Data shown ▸
[Start of section]
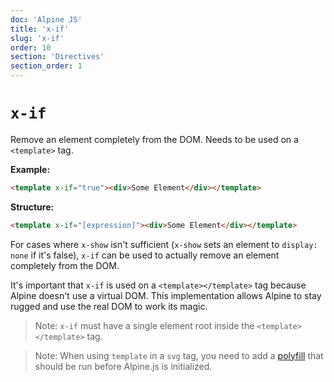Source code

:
 ```yaml
---
doc: 'Alpine JS'
title: 'x-if'
slug: 'x-if'
order: 10
section: 'Directives'
section_order: 1
---
```


# `x-if`

Remove an element completely from the DOM. Needs to be used on a `<template>` tag.

**Example:** 

```html
<template x-if="true"><div>Some Element</div></template>
```

**Structure:** 

```html
<template x-if="[expression]"><div>Some Element</div></template>
```

For cases where `x-show` isn't sufficient (`x-show` sets an element to `display: none` if it's false), `x-if` can be used to  actually remove an element completely from the DOM.

It's important that `x-if` is used on a `<template></template>` tag because Alpine doesn't use a virtual DOM. This implementation allows Alpine to stay rugged and use the real DOM to work its magic.

> Note: `x-if` must have a single element root inside the `<template></template>` tag.

> Note: When using `template` in a `svg` tag, you need to add a [polyfill](https://github.com/alpinejs/alpine/issues/637#issuecomment-654856538) that should be run before Alpine.js is initialized.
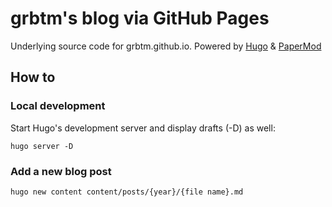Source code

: # grbtm's blog via GitHub Pages
Underlying source code for grbtm.github.io. Powered by [Hugo](https://gohugo.io/) & [PaperMod](https://github.com/adityatelange/hugo-PaperMod/)


## How to
### Local development
Start Hugo's development server and display drafts (-D) as well:
```
hugo server -D
```

### Add a new blog post
```
hugo new content content/posts/{year}/{file name}.md
```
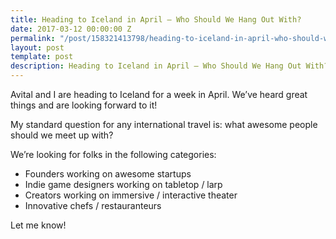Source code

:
```yaml
---
title: Heading to Iceland in April – Who Should We Hang Out With?
date: 2017-03-12 00:00:00 Z
permalink: "/post/158321413798/heading-to-iceland-in-april-who-should-we-hang"
layout: post
template: post
description: Heading to Iceland in April – Who Should We Hang Out With?
---
```


<p>Avital and I are heading to Iceland for a week in April. We’ve heard great things and are looking forward to it!</p><p>My standard question for any international travel is: what awesome people should we meet up with?</p><p>We’re looking for folks in the following categories:</p><ul><li>Founders working on awesome startups<br></li><li>Indie game designers working on tabletop / larp<br></li><li>Creators working on immersive / interactive theater<br></li><li>Innovative chefs / restauranteurs<br></li></ul><p>Let me know!</p>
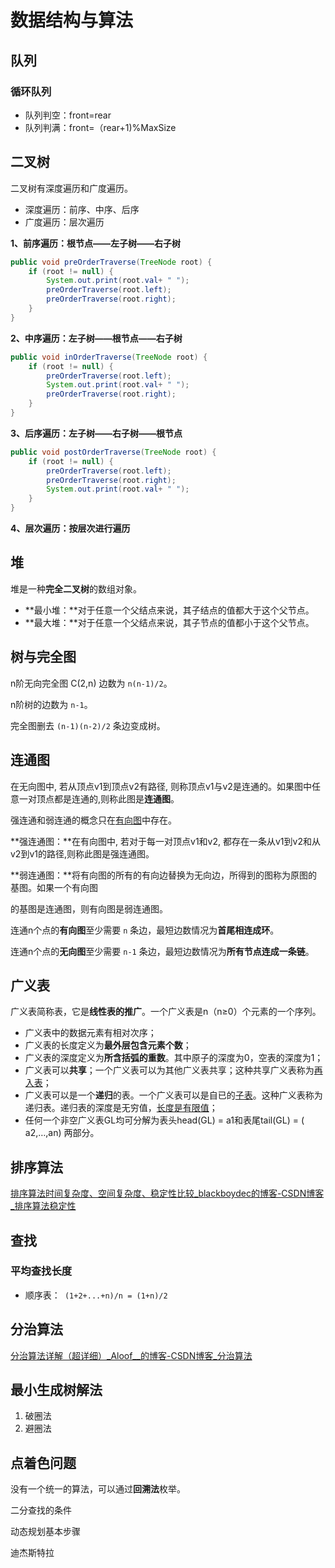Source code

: # 数据结构与算法



## 队列

### 循环队列

- 队列判空：front=rear
- 队列判满：front=（rear+1)%MaxSize



## 二叉树

二叉树有深度遍历和广度遍历。

- 深度遍历：前序、中序、后序
- 广度遍历：层次遍历

**1、前序遍历：根节点——左子树——右子树**

```java
public void preOrderTraverse(TreeNode root) {
	if (root != null) {
		System.out.print(root.val+ " ");
		preOrderTraverse(root.left);
		preOrderTraverse(root.right);
	}
}
```

**2、中序遍历：左子树——根节点——右子树**

```java
public void inOrderTraverse(TreeNode root) {
	if (root != null) {
		preOrderTraverse(root.left);
		System.out.print(root.val+ " ");
		preOrderTraverse(root.right);
	}
}
```

**3、后序遍历：左子树——右子树——根节点**

```java
public void postOrderTraverse(TreeNode root) {
	if (root != null) {
		preOrderTraverse(root.left);
		preOrderTraverse(root.right);
		System.out.print(root.val+ " ");
	}
}
```

**4、层次遍历：按层次进行遍历**



## 堆

堆是一种**完全二叉树**的数组对象。

- **最小堆：**对于任意一个父结点来说，其子结点的值都大于这个父节点。
- **最大堆：**对于任意一个父结点来说，其子节点的值都小于这个父节点。



## 树与完全图

n阶无向完全图 C(2,n) 边数为 `n(n-1)/2`。

n阶树的边数为 `n-1`。

完全图删去 `(n-1)(n-2)/2` 条边变成树。



## 连通图

在无向图中, 若从顶点v1到顶点v2有路径, 则称顶点v1与v2是连通的。如果图中任意一对顶点都是连通的,则称此图是**连通图**。

强连通和弱连通的概念只在<u>有向图</u>中存在。

**强连通图：**在有向图中, 若对于每一对顶点v1和v2, 都存在一条从v1到v2和从v2到v1的路径,则称此图是强连通图。

**弱连通图：**将有向图的所有的有向边替换为无向边，所得到的图称为原图的基图。如果一个有向图

的基图是连通图，则有向图是弱连通图。

连通n个点的**有向图**至少需要 `n` 条边，最短边数情况为**首尾相连成环**。

连通n个点的**无向图**至少需要 `n-1` 条边，最短边数情况为**所有节点连成一条链**。



## 广义表

广义表简称表，它是**线性表的推广**。一个广义表是n（n≥0）个元素的一个序列。

- 广义表中的数据元素有相对次序；
- 广义表的长度定义为**最外层包含元素个数**；
- 广义表的深度定义为**所含括弧的重数**。其中原子的深度为0，空表的深度为1；
- 广义表可以**共享**；一个广义表可以为其他广义表共享；这种共享广义表称为<u>再入表</u>；
- 广义表可以是一个**递归**的表。一个广义表可以是自已的<u>子表</u>。这种广义表称为递归表。递归表的深度是无穷值，<u>长度是有限值</u>；
- 任何一个非空广义表GL均可分解为表头head(GL) = a1和表尾tail(GL) = ( a2,…,an) 两部分。



## 排序算法

[排序算法时间复杂度、空间复杂度、稳定性比较_blackboydec的博客-CSDN博客_排序算法稳定性](https://blog.csdn.net/yushiyi6453/article/details/76407640)





## 查找



### 平均查找长度

- 顺序表：` (1+2+...+n)/n = (1+n)/2`







## 分治算法

[分治算法详解（超详细）_Aloof__的博客-CSDN博客_分治算法](https://blog.csdn.net/weixin_43872728/article/details/101082875)



## 最小生成树解法

1. 破圈法
2. 避圈法



## 点着色问题

没有一个统一的算法，可以通过**回溯法**枚举。



二分查找的条件





动态规划基本步骤





迪杰斯特拉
[End of section]
About this exercise ▸ What this exercise asks for is every line of the data above with the word "details".

Expected answer ▸
[排序算法时间复杂度、空间复杂度、稳定性比较_blackboydec的博客-CSDN博客_排序算法稳定性](https://blog.csdn.net/yushiyi6453/article/details/76407640)
[分治算法详解（超详细）_Aloof__的博客-CSDN博客_分治算法](https://blog.csdn.net/weixin_43872728/article/details/101082875)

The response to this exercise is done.